Shell, UK, dan Shell di Belanda, melakukan program khusus untuk menumbuhkan usaha baru dari orang muda berumur 16-25 tahun. Sekitar $700.000 disediakan pertahun untuk program ini yang dimulai sejak tahun 1982. Sebanyak 70.000 anak muda telah menjalani program ini, dan diharapkan akan menjadi pintu masuk atau “gateway” bagi anak muda yang akan berbisnis. Program ini juga memberikan “business start-up award” bagi wirausaha muda yang sangat berprestasi.

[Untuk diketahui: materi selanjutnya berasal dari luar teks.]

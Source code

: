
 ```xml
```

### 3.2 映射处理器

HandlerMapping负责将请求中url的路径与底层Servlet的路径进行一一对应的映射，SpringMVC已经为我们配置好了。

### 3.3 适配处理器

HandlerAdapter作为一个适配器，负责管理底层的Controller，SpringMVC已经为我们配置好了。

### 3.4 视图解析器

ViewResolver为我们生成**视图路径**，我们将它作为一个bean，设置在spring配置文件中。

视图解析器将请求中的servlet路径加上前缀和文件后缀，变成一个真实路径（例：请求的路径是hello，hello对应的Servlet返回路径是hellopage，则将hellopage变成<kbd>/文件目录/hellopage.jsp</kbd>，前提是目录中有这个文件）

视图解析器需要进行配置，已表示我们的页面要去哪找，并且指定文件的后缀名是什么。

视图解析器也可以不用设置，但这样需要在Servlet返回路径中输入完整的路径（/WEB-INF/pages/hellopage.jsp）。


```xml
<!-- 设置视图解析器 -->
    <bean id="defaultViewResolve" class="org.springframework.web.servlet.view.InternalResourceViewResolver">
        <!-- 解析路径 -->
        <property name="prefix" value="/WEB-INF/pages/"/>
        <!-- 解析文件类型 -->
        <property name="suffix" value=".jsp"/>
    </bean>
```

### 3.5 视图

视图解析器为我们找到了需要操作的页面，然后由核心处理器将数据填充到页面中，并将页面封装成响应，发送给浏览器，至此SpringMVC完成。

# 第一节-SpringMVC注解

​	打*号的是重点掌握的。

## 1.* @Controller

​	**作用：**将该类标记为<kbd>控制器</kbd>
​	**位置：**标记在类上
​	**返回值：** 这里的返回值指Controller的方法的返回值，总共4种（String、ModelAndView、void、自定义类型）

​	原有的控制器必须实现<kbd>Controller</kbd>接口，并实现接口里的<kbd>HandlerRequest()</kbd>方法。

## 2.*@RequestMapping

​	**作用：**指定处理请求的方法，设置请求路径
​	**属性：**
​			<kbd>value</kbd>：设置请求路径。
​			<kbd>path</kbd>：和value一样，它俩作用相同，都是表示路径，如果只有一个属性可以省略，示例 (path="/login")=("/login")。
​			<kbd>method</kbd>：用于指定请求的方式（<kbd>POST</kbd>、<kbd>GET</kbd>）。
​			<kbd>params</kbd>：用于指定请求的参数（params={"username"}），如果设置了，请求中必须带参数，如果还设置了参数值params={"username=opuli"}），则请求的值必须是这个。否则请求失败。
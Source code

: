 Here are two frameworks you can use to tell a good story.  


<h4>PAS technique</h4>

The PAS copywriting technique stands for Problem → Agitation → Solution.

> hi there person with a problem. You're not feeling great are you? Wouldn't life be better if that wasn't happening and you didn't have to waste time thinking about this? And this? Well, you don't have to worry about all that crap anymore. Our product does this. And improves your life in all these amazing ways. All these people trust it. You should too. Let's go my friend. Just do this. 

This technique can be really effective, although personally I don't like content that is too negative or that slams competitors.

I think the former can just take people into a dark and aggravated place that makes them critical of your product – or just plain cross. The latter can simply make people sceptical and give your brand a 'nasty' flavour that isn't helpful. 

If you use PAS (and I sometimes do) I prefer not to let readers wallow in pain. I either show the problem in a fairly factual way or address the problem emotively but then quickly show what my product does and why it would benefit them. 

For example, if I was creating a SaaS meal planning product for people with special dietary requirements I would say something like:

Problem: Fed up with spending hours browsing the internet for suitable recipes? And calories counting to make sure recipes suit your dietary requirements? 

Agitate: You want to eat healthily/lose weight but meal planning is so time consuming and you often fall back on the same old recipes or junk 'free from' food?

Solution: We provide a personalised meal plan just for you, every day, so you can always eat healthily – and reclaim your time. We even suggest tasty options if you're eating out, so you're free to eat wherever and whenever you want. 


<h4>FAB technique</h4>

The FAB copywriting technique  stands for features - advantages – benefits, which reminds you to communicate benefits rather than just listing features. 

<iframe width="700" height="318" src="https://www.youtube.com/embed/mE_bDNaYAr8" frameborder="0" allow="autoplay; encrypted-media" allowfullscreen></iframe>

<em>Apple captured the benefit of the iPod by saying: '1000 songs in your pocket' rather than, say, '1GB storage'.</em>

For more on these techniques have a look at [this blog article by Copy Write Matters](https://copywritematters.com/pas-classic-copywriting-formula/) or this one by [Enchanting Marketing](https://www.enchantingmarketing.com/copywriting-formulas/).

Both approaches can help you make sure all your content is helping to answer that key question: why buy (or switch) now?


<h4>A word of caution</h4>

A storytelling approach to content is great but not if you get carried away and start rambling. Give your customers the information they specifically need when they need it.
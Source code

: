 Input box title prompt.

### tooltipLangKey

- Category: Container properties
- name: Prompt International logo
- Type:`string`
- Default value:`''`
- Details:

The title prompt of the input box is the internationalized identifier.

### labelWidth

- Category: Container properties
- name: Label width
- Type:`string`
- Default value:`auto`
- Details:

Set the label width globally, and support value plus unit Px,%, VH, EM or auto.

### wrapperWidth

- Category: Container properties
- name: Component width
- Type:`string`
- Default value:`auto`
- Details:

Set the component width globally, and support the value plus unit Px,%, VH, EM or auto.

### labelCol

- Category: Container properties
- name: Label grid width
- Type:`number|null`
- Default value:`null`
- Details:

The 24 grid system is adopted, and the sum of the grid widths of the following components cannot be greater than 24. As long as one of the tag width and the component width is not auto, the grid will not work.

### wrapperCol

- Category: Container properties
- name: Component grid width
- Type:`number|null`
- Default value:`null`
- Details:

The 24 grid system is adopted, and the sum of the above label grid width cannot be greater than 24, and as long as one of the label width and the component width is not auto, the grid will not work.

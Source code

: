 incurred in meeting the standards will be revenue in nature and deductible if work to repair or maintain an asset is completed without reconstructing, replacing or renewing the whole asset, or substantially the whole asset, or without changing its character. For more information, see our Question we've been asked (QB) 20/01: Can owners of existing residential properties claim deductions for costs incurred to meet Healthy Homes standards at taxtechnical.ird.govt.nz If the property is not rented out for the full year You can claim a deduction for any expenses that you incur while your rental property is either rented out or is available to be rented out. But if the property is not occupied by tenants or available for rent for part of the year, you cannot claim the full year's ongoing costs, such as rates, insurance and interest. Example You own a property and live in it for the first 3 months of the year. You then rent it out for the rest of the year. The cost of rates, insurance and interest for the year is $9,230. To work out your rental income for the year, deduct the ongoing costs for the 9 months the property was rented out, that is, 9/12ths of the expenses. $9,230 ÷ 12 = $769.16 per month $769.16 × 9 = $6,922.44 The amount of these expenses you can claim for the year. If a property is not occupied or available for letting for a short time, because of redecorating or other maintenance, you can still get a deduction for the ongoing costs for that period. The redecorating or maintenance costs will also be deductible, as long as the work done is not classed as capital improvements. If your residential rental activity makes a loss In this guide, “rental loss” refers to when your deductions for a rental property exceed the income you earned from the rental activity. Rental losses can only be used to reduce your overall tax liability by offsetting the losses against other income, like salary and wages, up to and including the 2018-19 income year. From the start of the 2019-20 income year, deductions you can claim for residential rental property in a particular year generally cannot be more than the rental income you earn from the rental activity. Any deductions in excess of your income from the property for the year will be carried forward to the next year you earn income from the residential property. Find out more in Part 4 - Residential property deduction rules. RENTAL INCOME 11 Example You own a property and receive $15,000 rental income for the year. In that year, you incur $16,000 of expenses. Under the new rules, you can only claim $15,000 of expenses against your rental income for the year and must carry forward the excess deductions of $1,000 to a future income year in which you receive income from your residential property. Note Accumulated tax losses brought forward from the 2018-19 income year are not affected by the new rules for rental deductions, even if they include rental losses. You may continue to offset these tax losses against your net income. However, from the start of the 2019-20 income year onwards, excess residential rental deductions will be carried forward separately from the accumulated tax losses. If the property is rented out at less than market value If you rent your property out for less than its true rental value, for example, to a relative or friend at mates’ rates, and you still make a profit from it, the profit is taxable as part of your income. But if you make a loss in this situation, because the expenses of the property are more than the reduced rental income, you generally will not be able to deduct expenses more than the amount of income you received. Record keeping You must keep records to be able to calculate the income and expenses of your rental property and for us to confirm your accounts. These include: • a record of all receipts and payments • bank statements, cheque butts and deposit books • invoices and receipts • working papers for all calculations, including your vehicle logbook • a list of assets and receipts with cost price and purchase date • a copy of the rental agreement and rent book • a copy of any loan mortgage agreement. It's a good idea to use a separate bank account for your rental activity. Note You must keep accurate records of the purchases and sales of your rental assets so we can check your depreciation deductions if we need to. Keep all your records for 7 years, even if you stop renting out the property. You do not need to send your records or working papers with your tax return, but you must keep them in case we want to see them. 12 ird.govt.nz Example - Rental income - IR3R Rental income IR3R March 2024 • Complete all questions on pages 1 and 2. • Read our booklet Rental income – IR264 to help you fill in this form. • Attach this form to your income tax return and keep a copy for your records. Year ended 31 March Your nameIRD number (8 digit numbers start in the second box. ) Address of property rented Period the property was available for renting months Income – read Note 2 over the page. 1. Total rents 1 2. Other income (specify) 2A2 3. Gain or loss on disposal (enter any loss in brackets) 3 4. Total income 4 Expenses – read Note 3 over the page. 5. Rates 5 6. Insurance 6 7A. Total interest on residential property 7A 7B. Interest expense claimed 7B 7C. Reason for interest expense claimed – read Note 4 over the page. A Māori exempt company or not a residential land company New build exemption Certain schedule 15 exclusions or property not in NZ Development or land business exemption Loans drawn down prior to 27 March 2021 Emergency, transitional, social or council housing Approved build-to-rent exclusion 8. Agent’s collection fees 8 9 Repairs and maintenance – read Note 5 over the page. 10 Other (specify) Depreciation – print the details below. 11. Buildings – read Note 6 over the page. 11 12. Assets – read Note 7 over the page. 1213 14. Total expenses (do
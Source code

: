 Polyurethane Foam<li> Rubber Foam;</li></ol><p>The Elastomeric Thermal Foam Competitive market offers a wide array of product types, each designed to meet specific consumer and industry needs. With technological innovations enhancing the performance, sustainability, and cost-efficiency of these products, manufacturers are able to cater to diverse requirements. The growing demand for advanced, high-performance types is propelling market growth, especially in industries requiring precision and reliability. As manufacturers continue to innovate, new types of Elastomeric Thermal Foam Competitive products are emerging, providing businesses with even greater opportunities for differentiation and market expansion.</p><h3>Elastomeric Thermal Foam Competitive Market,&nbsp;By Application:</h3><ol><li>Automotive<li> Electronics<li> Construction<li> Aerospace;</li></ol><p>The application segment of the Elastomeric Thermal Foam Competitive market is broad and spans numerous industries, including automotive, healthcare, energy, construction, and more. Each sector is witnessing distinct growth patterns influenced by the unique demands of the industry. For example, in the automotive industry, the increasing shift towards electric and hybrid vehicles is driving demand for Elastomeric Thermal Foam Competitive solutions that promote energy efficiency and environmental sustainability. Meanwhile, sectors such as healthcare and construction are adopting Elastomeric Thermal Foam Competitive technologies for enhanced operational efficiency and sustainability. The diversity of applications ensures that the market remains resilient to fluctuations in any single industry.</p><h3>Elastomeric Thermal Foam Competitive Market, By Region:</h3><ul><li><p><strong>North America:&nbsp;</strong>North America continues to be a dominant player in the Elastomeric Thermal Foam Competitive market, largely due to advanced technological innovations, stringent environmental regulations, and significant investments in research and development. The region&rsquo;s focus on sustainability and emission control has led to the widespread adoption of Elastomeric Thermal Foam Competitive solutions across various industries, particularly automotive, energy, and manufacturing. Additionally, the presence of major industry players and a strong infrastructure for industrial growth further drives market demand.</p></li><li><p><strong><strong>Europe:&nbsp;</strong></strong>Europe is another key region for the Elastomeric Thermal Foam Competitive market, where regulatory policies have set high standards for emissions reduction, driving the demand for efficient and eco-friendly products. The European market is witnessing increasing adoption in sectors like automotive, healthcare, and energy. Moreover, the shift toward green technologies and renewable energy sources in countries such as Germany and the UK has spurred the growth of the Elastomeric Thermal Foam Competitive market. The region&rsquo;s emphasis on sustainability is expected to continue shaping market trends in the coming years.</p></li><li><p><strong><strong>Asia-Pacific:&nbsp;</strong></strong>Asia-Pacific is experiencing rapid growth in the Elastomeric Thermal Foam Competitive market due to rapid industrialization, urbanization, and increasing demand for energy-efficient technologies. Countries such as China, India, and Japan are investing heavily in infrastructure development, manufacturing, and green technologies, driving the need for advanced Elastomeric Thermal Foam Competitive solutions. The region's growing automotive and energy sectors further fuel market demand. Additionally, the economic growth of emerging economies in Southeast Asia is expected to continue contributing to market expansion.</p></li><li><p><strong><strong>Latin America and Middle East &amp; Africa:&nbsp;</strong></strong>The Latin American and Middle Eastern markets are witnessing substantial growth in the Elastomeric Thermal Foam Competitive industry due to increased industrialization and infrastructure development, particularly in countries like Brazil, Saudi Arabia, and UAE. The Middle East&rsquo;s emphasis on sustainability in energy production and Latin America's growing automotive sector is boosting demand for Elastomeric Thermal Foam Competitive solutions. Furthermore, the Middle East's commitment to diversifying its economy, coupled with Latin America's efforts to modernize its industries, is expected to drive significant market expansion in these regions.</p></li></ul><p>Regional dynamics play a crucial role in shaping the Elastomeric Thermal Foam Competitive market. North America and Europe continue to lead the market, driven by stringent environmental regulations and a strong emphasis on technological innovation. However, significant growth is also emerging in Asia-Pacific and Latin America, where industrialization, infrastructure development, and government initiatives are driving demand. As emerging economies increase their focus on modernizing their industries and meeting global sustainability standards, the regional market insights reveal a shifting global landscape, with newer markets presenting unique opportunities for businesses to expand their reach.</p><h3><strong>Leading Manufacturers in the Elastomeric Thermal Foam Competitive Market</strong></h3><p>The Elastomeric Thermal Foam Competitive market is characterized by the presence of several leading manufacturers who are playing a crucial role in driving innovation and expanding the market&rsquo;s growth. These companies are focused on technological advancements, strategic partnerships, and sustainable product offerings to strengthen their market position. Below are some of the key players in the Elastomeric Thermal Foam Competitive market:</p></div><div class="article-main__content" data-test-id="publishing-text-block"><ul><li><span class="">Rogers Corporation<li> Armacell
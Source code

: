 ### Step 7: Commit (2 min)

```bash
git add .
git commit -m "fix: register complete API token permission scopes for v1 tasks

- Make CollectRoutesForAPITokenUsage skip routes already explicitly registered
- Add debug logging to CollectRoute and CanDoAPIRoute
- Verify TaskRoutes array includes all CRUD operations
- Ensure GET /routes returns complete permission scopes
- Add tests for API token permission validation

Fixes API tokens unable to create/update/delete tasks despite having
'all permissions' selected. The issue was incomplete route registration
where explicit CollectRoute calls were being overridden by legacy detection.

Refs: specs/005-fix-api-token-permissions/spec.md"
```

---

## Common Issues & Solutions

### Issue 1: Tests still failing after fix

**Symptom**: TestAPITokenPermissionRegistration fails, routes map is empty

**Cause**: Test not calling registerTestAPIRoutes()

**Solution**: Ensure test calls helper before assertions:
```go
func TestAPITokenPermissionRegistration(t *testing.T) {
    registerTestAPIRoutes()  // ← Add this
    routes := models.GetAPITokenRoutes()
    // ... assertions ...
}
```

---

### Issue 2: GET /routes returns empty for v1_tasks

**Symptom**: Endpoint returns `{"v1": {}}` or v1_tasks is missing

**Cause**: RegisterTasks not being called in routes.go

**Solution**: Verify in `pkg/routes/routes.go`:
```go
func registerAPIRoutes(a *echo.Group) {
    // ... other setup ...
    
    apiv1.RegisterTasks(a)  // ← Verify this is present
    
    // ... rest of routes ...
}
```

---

Saat ini Indonesia sedang menggalakkan program kemitraan, dan usaha besar kelompok Jimbaran dan kelompok KUNAS, serta BUMN, telah melakukan pembinaan kepada UKM. Dengan uraian diatas diharapkan usaha besar Indonesia dapat membuat program-program yang operasional dengan komitmen yang lebih besar, sesuai dengan kondisi masing-masing untuk memilih program yang sudah menjadi “best practise” di negara lain, sebagaimana telah dipaparkan. Sehingga dalam waktu tidak terlalu lama, karena program ini dalam rangka meningkatkan daya saing Indonesia; meningkatkan eksport; dan menciptakan lapangan kerja baru, kita sudah dapat melihat program yang dilakukan oleh usaha besar (telah dimulai oleh Astra, Prasetya Mulya, dan lain-lain) maupun oleh BUMN yang lebih spesifik. Di samping itu karena PMA di Indonesia ada Unilever, Shell, Total, Ericson, Siemen, dan lain-lainnya, yang di Eropa mereka melakukan sinergi dengan UKM Eropa, maka diharapkan apat pula mengekspansi programnya ke Indonesia. Pada saat Asia Europe Business Conference yang lalu, Unilever telah sedikit menyampaikan program seinerginya dengan UKM di Indonesia. Maka langkah awal tersebut perlu dikembangkan dan diikuti oleh PMA lainnya.